Sudden death affords no such luxury. One minute, the love of your life is alive. The next, they are dead. You have no chance for discussion, no build-up, no demands for significant items to be returned. Indeed, you are left to look through things belonging to your beloved and decide what is significant or not.

When M died, there were a couple of boxes of memorabilia I’d never seen. Not that He’d hidden them from me – we just hadn’t got round to them, as a couple.

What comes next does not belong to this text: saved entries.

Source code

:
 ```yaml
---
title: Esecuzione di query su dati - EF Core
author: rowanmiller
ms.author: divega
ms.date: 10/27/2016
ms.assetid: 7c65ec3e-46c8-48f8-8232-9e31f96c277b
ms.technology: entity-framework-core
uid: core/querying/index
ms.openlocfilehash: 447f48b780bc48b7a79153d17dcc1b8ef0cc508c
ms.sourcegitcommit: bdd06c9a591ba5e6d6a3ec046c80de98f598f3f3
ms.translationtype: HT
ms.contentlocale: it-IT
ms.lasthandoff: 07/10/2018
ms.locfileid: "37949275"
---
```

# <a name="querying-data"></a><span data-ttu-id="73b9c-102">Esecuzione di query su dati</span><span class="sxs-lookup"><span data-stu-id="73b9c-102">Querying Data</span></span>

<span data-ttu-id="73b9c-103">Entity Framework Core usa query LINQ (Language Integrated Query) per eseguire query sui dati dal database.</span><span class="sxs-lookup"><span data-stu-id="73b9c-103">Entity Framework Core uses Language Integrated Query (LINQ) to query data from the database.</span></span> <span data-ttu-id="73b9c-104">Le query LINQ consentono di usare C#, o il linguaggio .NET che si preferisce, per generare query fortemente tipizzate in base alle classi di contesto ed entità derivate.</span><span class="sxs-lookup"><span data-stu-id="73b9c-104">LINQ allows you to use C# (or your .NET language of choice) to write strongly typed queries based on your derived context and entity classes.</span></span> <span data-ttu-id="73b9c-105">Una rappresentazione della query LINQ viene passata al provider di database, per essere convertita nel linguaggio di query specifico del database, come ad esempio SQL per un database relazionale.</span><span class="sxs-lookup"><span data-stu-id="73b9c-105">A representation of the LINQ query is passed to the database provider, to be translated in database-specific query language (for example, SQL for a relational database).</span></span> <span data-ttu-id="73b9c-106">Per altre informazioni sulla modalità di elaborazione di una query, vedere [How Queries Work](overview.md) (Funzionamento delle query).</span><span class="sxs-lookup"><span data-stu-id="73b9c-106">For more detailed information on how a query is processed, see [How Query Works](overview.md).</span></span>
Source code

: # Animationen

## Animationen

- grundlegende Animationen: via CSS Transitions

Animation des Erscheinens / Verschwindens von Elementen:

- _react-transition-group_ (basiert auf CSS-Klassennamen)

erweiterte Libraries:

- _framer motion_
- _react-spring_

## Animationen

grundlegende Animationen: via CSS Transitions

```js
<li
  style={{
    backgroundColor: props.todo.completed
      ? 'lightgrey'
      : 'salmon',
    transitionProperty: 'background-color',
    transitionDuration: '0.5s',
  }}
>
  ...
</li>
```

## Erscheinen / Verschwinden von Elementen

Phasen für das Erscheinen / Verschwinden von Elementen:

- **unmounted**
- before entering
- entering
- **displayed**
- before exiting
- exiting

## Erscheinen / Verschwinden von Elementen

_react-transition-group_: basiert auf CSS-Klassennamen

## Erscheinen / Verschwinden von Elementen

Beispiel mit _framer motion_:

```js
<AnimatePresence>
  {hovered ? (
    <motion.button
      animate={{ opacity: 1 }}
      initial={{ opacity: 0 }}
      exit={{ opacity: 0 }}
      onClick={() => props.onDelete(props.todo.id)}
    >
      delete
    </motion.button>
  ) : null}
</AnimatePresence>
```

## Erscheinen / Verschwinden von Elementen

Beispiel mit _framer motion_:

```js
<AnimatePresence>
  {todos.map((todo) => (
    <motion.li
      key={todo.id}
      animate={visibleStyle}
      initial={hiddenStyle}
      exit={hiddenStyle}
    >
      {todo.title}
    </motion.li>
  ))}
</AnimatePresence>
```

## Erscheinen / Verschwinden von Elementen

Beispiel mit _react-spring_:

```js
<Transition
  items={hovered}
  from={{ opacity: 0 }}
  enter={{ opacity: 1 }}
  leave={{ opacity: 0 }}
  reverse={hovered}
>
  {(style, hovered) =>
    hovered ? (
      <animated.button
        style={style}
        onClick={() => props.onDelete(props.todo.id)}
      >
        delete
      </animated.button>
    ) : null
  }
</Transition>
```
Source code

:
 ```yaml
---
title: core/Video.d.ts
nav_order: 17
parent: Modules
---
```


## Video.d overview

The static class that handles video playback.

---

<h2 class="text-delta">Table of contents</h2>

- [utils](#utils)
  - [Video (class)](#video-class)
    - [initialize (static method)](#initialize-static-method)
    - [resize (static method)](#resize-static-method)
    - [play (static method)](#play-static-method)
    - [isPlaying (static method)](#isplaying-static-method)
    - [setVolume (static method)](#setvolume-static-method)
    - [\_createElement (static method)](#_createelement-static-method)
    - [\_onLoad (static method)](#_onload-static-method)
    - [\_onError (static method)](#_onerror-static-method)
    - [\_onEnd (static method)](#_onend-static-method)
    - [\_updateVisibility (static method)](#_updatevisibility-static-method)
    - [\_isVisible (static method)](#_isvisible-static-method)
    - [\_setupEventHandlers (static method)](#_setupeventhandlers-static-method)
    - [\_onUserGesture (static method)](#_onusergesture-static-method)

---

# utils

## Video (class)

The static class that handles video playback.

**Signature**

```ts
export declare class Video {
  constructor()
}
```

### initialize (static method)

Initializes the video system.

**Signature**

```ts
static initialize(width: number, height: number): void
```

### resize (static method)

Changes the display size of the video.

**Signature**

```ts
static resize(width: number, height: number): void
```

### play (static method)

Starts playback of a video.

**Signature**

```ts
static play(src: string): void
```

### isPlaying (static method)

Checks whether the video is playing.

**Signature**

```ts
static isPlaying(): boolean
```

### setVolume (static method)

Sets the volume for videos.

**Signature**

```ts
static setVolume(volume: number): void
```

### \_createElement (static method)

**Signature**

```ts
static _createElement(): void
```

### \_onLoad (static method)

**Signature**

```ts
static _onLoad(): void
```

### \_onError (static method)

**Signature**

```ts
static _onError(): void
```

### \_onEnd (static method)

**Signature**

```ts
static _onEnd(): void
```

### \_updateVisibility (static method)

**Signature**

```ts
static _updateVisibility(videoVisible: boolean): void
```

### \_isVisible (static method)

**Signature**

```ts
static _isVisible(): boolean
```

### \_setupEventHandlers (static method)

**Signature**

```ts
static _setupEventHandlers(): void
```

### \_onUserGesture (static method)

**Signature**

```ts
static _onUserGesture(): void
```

I asked my oldest friend in the world to come and sort through them with me. Contained within were photos, letters and pictures that revealed a whole other side to my husband.

“What’s this photo of?”

“Who is this?”

“What does this mean?”

We spent an evening trying to decipher His life ‘before me’. Of course, we reached no conclusion. There were no answers, because the only person who could provide them was gone. So I have boxes full of unanswered questions in my loft.

I wish I had a few moments just to ask Him about the contents of those boxes. What? Who? When? Where?

But this is the nature of sudden death. It gives you no time.

Fucking rude.

A Head Full of Funk

The Inconsolable Widow

The Inconsolable Widow (Photo credit: Wikipedia)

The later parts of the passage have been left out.